Technical Blog Post
Collection of data for troubleshooting a performance issue involving IBM Business Process Manager
IBM Business Process Manager (BPM) supports powerful, high-performance business process management while providing a simple way to model business processes. BPM is based on WebSphere Application Server and includes many components. So it can be complicated when you hit a performance issue, as the performance issue can occur in any component. This blog will discuss the required information and data for troubleshooting the performance issue by yourself or the IBM Support team.
Benchmark your application before putting it into production
Before we go into the details, we would emphasize the importance of a load test and a staging environment. Load test is a workload designed to stress your system. The usual goal is to understand the system behavior under various conditions, but there are other worthwhile reasons for running load test, such as reproducing a desired system state or migrating onto new hardware. Load test lets you create fictional circumstances, beyond the real conditions you can observe.
- Validate your assumptions about the system and see whether your assumptions are realistic.
- Reproduce a bad behavior you're trying to eliminate in the system.
- Measure how your application currently performs. If you don't know how fast it currently runs, you can't be sure any changes you make are helpful. You can also use historical benchmark results to diagnose problems you didn't foresee.
- Simulate a higher load than your production systems handle, to identify the scalability bottleneck that you will encounter first with growth.
- Plan for growth. Benchmarks can help you estimate how much hardware, network capacity, and other resources you'll need for your projected future load. This can help reduce risk during upgrades or major application changes.
- Test your application's ability to tolerate a changing environment. For example, you can find out how your application performs during a sporadic peak in concurrency or with a different configuration of servers, or you can see how it handles a different data distribution.
Clarify the performance problem
Try to answer the questions below when encountering the performance issue:
- Where are you seeing performance problems? Process Server? Process Center? Process Designer?
- How did you identify a performance problem? Launching a BPD, progressing to the next coach in a flow?
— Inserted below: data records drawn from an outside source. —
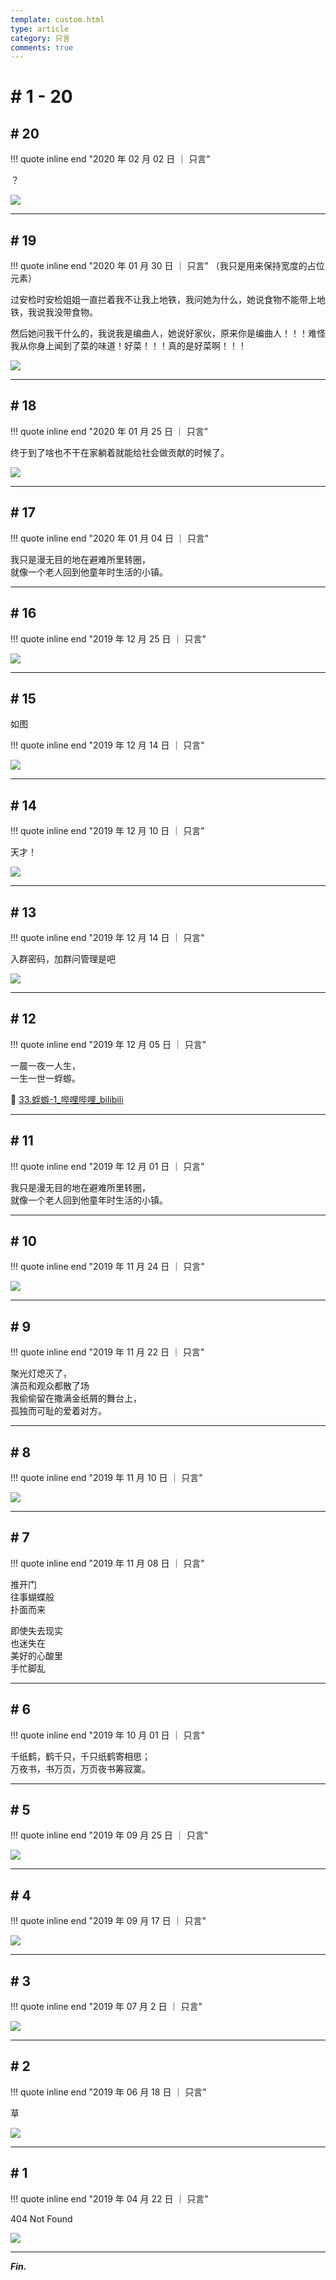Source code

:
 ```yaml
---
template: custom.html
type: article
category: 只言
comments: true
---
```


# # 1 - 20

## # 20

!!! quote inline end "2020 年 02 月 02 日 ｜ 只言"

？

<div class="single-image"><img src="../assets/images/66a71675-94db-475c-9e21-0abbd7f91ff2.jpg"></div>

---

## # 19

!!! quote inline end "2020 年 01 月 30 日 ｜ 只言"
（我只是用来保持宽度的占位元素）

过安检时安检姐姐一直拦着我不让我上地铁，我问她为什么，她说食物不能带上地铁，我说我没带食物。

然后她问我干什么的，我说我是编曲人，她说好家伙，原来你是编曲人！！！难怪我从你身上闻到了菜的味道！好菜！！！真的是好菜啊！！！

<div class="single-image"><img src="../assets/images/eb8227a3-287e-4779-9118-108c412bddff.jpg"></div>

---

## # 18

!!! quote inline end "2020 年 01 月 25 日 ｜ 只言"

终于到了啥也不干在家躺着就能给社会做贡献的时候了。

<div class="single-image"><img src="../assets/images/df67338c-0984-4077-801b-792e4dd13e0c.jpg"></div>

---

## # 17

!!! quote inline end "2020 年 01 月 04 日 ｜ 只言"

我只是漫无目的地在避难所里转圈，  
就像一个老人回到他童年时生活的小镇。

---

## # 16

!!! quote inline end "2019 年 12 月 25 日 ｜ 只言"

<div class="single-image"><img src="../assets/images/cbe57a18-0ee3-4794-a7b7-74b28b97bd5f.jpg"></div>

---

## # 15

如图

!!! quote inline end "2019 年 12 月 14 日 ｜ 只言"

<div class="single-image"><img src="../assets/images/d8f4a5ee-1f0f-4ad2-9402-e1882c09a92a.jpg"></div>

---

## # 14

!!! quote inline end "2019 年 12 月 10 日 ｜ 只言"

天才！

<div class="single-image"><img src="../assets/images/55f339e0-18c7-462f-b9c0-313b7c1b4007.jpg"></div>

---

## # 13

!!! quote inline end "2019 年 12 月 14 日 ｜ 只言"

入群密码，加群问管理是吧

<div class="single-image"><img src="../assets/images/c0709935-31b1-4654-8ba9-83f330cfe32a.jpg"></div>

---

## # 12

!!! quote inline end "2019 年 12 月 05 日 ｜ 只言"

一晨一夜一人生，  
一生一世一蜉蝣。

🎦 [33.蜉蝣-1_哔哩哔哩_bilibili](https://www.bilibili.com/video/BV11s411i79q/?p=33)

---

## # 11

!!! quote inline end "2019 年 12 月 01 日 ｜ 只言"

我只是漫无目的地在避难所里转圈，  
就像一个老人回到他童年时生活的小镇。

---

## # 10

!!! quote inline end "2019 年 11 月 24 日 ｜ 只言"

<div class="single-image"><img src="../assets/images/afff258f-6d18-46e4-879d-f20cf43a4f17.jpg"></div>

---

## # 9

!!! quote inline end "2019 年 11 月 22 日 ｜ 只言"

聚光灯熄灭了，  
演员和观众都散了场  
我偷偷留在撒满金纸屑的舞台上，  
孤独而可耻的爱着对方。

---

## # 8

!!! quote inline end "2019 年 11 月 10 日 ｜ 只言"

<div class="single-image"><img src="../assets/images/95cf5fc6-ceb0-490d-bc91-38cfc6ce15ec.jpg"></div>

---

## # 7

!!! quote inline end "2019 年 11 月 08 日 ｜ 只言"

推开门  
往事蝴蝶般  
扑面而来

即使失去现实  
也迷失在  
美好的心酸里  
手忙脚乱

---

## # 6

!!! quote inline end "2019 年 10 月 01 日 ｜ 只言"

千纸鹤，鹤千只，千只纸鹤寄相思；  
万夜书，书万页，万页夜书筹寂寞。

---

## # 5

!!! quote inline end "2019 年 09 月 25 日 ｜ 只言"

<div class="single-image"><img src="../assets/images/4ead2614-fea8-4506-a0b4-44a5a54248b9.jpg"></div>

---

## # 4

!!! quote inline end "2019 年 09 月 17 日 ｜ 只言"

<div class="single-image"><img src="../assets/images/2e7313ff-3707-4d26-8d86-a348e741c6bb.jpg"></div>

---

## # 3

!!! quote inline end "2019 年 07 月 2 日 ｜ 只言"

<div class="single-image"><img src="../assets/images/7f4a16a7-6e18-4c42-a1b9-47c26c8cad86.jpg"></div>

---

## # 2

!!! quote inline end "2019 年 06 月 18 日 ｜ 只言"

草

<div class="single-image"><img src="../assets/images/3fdc1550-3a86-4233-af32-dce14b68390f.png"></div>

---

## # 1

!!! quote inline end "2019 年 04 月 22 日 ｜ 只言"

404 Not Found

<div class="single-image"><img src="../assets/images/6082f2dc-cf26-4232-99b3-e84a80bd2ba8.jpg"></div>

---

__*Fin.*__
Executing a particular part of your custom code?
- Does it impacting all areas?
- Can you quantify the performance issue?
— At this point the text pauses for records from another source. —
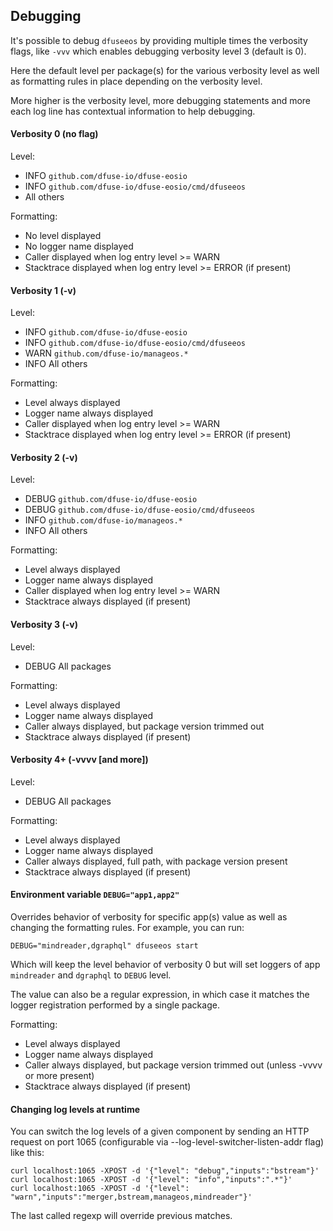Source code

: ## Debugging

It's possible to debug `dfuseeos` by providing multiple times the
verbosity flags, like `-vvv` which enables debugging verbosity level
3 (default is 0).

Here the default level per package(s) for the various verbosity level
as well as formatting rules in place depending on the verbosity level.

More higher is the verbosity level, more debugging statements and more
each log line has contextual information to help debugging.

#### Verbosity 0 (no flag)

Level:

- INFO `github.com/dfuse-io/dfuse-eosio`
- INFO `github.com/dfuse-io/dfuse-eosio/cmd/dfuseeos`
- <Hidden> All others

Formatting:

- No level displayed
- No logger name displayed
- Caller displayed when log entry level >= WARN
- Stacktrace displayed when log entry level >= ERROR (if present)

#### Verbosity 1 (-v)

Level:

- INFO `github.com/dfuse-io/dfuse-eosio`
- INFO `github.com/dfuse-io/dfuse-eosio/cmd/dfuseeos`
- WARN `github.com/dfuse-io/manageos.*`
- INFO All others

Formatting:

- Level always displayed
- Logger name always displayed
- Caller displayed when log entry level >= WARN
- Stacktrace displayed when log entry level >= ERROR (if present)

#### Verbosity 2 (-v)

Level:

- DEBUG `github.com/dfuse-io/dfuse-eosio`
- DEBUG `github.com/dfuse-io/dfuse-eosio/cmd/dfuseeos`
- INFO `github.com/dfuse-io/manageos.*`
- INFO All others

Formatting:

- Level always displayed
- Logger name always displayed
- Caller displayed when log entry level >= WARN
- Stacktrace always displayed (if present)

#### Verbosity 3 (-v)

Level:

- DEBUG All packages

Formatting:

- Level always displayed
- Logger name always displayed
- Caller always displayed, but package version trimmed out
- Stacktrace always displayed (if present)

#### Verbosity 4+ (-vvvv [and more])

Level:

- DEBUG All packages

Formatting:

- Level always displayed
- Logger name always displayed
- Caller always displayed, full path, with package version present
- Stacktrace always displayed (if present)

#### Environment variable `DEBUG="app1,app2"`

Overrides behavior of verbosity for specific app(s) value
as well as changing the formatting rules. For example, you can run:

```
DEBUG="mindreader,dgraphql" dfuseeos start
```

Which will keep the level behavior of verbosity 0 but will set loggers
of app `mindreader` and `dgraphql` to `DEBUG` level.

The value can also be a regular expression, in which case it matches the
logger registration performed by a single package.

Formatting:

- Level always displayed
- Logger name always displayed
- Caller always displayed, but package version trimmed out (unless -vvvv or more present)
- Stacktrace always displayed (if present)

#### Changing log levels at runtime

You can switch the log levels of a given component by sending an HTTP request on port 1065 (configurable via --log-level-switcher-listen-addr flag) like this:

```
curl localhost:1065 -XPOST -d '{"level": "debug","inputs":"bstream"}'
curl localhost:1065 -XPOST -d '{"level": "info","inputs":".*"}'
curl localhost:1065 -XPOST -d '{"level": "warn","inputs":"merger,bstream,manageos,mindreader"}'
```

The last called regexp will override previous matches.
- How long does a specific action take?
- Do you have any logging that shows where the time is being spent?
- Do you have any performance tools to profile the server and analyze the data?
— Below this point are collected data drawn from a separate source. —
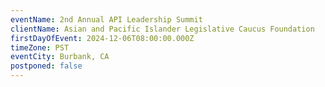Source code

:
 ```yaml
---
eventName: 2nd Annual API Leadership Summit
clientName: Asian and Pacific Islander Legislative Caucus Foundation
firstDayOfEvent: 2024-12-06T08:00:00.000Z
timeZone: PST
eventCity: Burbank, CA
postponed: false
---
```

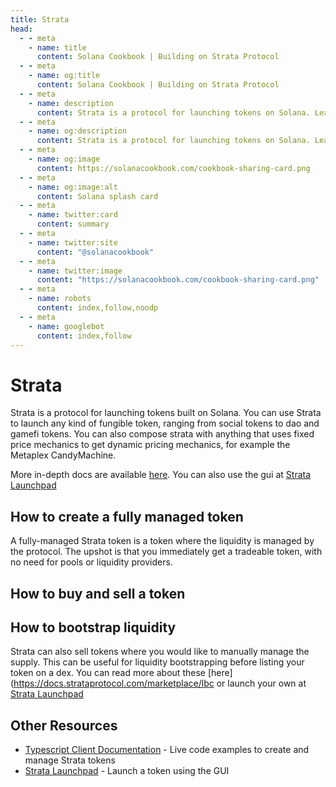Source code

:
 ```yaml
---
title: Strata
head:
  - - meta
    - name: title
      content: Solana Cookbook | Building on Strata Protocol
  - - meta
    - name: og:title
      content: Solana Cookbook | Building on Strata Protocol
  - - meta
    - name: description
      content: Strata is a protocol for launching tokens on Solana. Learn how to use and build on top of Strata.
  - - meta
    - name: og:description
      content: Strata is a protocol for launching tokens on Solana. Learn how to use and build on top of Strata.
  - - meta
    - name: og:image
      content: https://solanacookbook.com/cookbook-sharing-card.png
  - - meta
    - name: og:image:alt
      content: Solana splash card
  - - meta
    - name: twitter:card
      content: summary
  - - meta
    - name: twitter:site
      content: "@solanacookbook"
  - - meta
    - name: twitter:image
      content: "https://solanacookbook.com/cookbook-sharing-card.png"
  - - meta
    - name: robots
      content: index,follow,noodp
  - - meta
    - name: googlebot
      content: index,follow
---
```


# Strata

Strata is a protocol for launching tokens built on Solana. 
You can use Strata to launch any kind of fungible token, ranging from social tokens to dao and gamefi tokens.
You can also compose strata with anything that uses fixed price mechanics to get dynamic pricing mechanics, for example the Metaplex CandyMachine.

More in-depth docs are available [here](docs.strataprotocol.com). You can also use the gui at [Strata Launchpad](app.strataprotocol.com)

## How to create a fully managed token

A fully-managed Strata token is a token where the liquidity is managed by the protocol. The upshot is that you immediately get a tradeable
token, with no need for pools or liquidity providers. 

<SolanaCodeGroup>
  <SolanaCodeGroupItem title="TS" active>

  <template v-slot:default>

@[code](@/code/strata/fully-managed/create-token.en.ts)

  </template>

  <template v-slot:preview>

@[code](@/code/strata/fully-managed/create-token.preview.en.ts)

  </template>

  </SolanaCodeGroupItem>

</SolanaCodeGroup>

## How to buy and sell a token

<SolanaCodeGroup>
  <SolanaCodeGroupItem title="TS" active>

  <template v-slot:default>

@[code](@/code/strata/fully-managed/buy-token.en.ts)

  </template>

  <template v-slot:preview>

@[code](@/code/strata/fully-managed/buy-token.preview.en.ts)

  </template>

  </SolanaCodeGroupItem>

</SolanaCodeGroup>


<SolanaCodeGroup>
  <SolanaCodeGroupItem title="TS" active>

  <template v-slot:default>

@[code](@/code/strata/fully-managed/sell-token.en.ts)

  </template>

  <template v-slot:preview>

@[code](@/code/strata/fully-managed/sell-token.preview.en.ts)

  </template>

  </SolanaCodeGroupItem>

</SolanaCodeGroup>

## How to bootstrap liquidity

Strata can also sell tokens where you would like to manually manage the supply. This can be useful for liquidity bootstrapping before listing your token
on a dex. You can read more about these [here](https://docs.strataprotocol.com/marketplace/lbc or launch your own at [Strata Launchpad](app.strataprotocol.com)


<SolanaCodeGroup>
  <SolanaCodeGroupItem title="TS" active>

  <template v-slot:default>

@[code](@/code/strata/lbc/create.en.ts)

  </template>

  <template v-slot:preview>

@[code](@/code/strata/lbc/create.preview.en.ts)

  </template>

  </SolanaCodeGroupItem>

</SolanaCodeGroup>

## Other Resources

- [Typescript Client Documentation](https://docs.strataprotocol.com) - Live code examples to create and manage Strata tokens
- [Strata Launchpad](https://app.strata.launchpad.com/launchpad) - Launch a token using the GUI
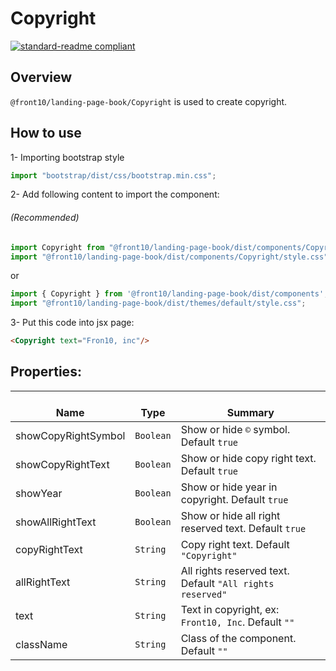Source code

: # Copyright

[![standard-readme compliant](https://img.shields.io/badge/standard--readme-OK-green.svg?style=flat-square)](https://github.com/RichardLitt/standard-readme)

## Overview

`@front10/landing-page-book/Copyright` is used to create copyright.

## How to use
1- Importing bootstrap style

```js
import "bootstrap/dist/css/bootstrap.min.css";
```
2- Add following content to import the component:

###### (Recommended)
```js
import Copyright from "@front10/landing-page-book/dist/components/Copyright";
import "@front10/landing-page-book/dist/components/Copyright/style.css";
```
or

```js
import { Copyright } from '@front10/landing-page-book/dist/components';
import "@front10/landing-page-book/dist/themes/default/style.css";
```

3- Put this code into jsx page:

```html
<Copyright text="Fron10, inc"/>
```

## Properties:

| </br>Name           | </br>Type | </br>Summary                                              |
| ------------------- | --------- | --------------------------------------------------------- |
| showCopyRightSymbol | `Boolean` | Show or hide `©` symbol. Default `true`                   |
| showCopyRightText   | `Boolean` | Show or hide copy right text. Default `true`              |
| showYear            | `Boolean` | Show or hide year in copyright. Default `true`            |
| showAllRightText    | `Boolean` | Show or hide all right reserved text. Default `true`      |
| copyRightText       | `String`  | Copy right text. Default `"Copyright"`                    |
| allRightText        | `String`  | All rights reserved text. Default `"All rights reserved"` |
| text                | `String`  | Text in copyright, ex: `Front10, Inc`. Default `""`       |
| className           | `String`  | Class of the component. Default `""`                      |
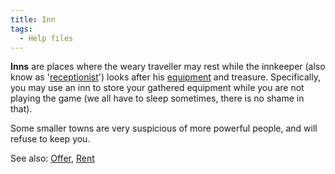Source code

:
 ```yaml
---
title: Inn
tags:
  - Help files
---
```

**Inns** are places where the weary traveller may rest while the
innkeeper (also know as '[receptionist](receptionist "wikilink")') looks
after his [equipment](equipment "wikilink") and treasure. Specifically,
you may use an inn to store your gathered equipment while you are not
playing the game (we all have to sleep sometimes, there is no shame in
that).

Some smaller towns are very suspicious of more powerful people, and will
refuse to keep you.

See also: [Offer](Offer "wikilink"), [Rent](Rent "wikilink")
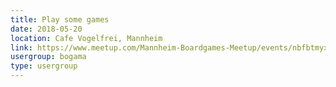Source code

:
 ```yaml
---
title: Play some games
date: 2018-05-20
location: Cafe Vogelfrei, Mannheim
link: https://www.meetup.com/Mannheim-Boardgames-Meetup/events/nbfbtmyxhbbc/
usergroup: bogama
type: usergroup
---
```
- Is this a new problem or have you always had it in this environment?
- Do you see the same problem in other environments on the network? Is the performance problem consistent or does it change?
- Is performance worse at certain times of the day? Is performance bad under load?
- Does performance improve after a restart of the application server?
- Do you have any workaround?
Performance issues can be caused by configuration or product defect. Most performance issues could be resolved by tuning the configurations. If you have detailed answers to the above questions when the performance issue occurs, you might already have some clue about the culprit.
Gather general diagnostic data
When you report a performance related PMR (problem management record) or SR (service request), IBM Support normally requests a set of performance MustGather data:
- MustGather: Performance, hang, or high CPU issues with WebSphere Application Server on AIX
- MustGather: Performance, hang, or high CPU issues with WebSphere Application Server on Linux
- MustGather: Performance, hang, or high CPU issues with WebSphere Application Server on Windows
There are good tools in the above links that you can make use of. I'd like to provide more guidance to collect the required data below.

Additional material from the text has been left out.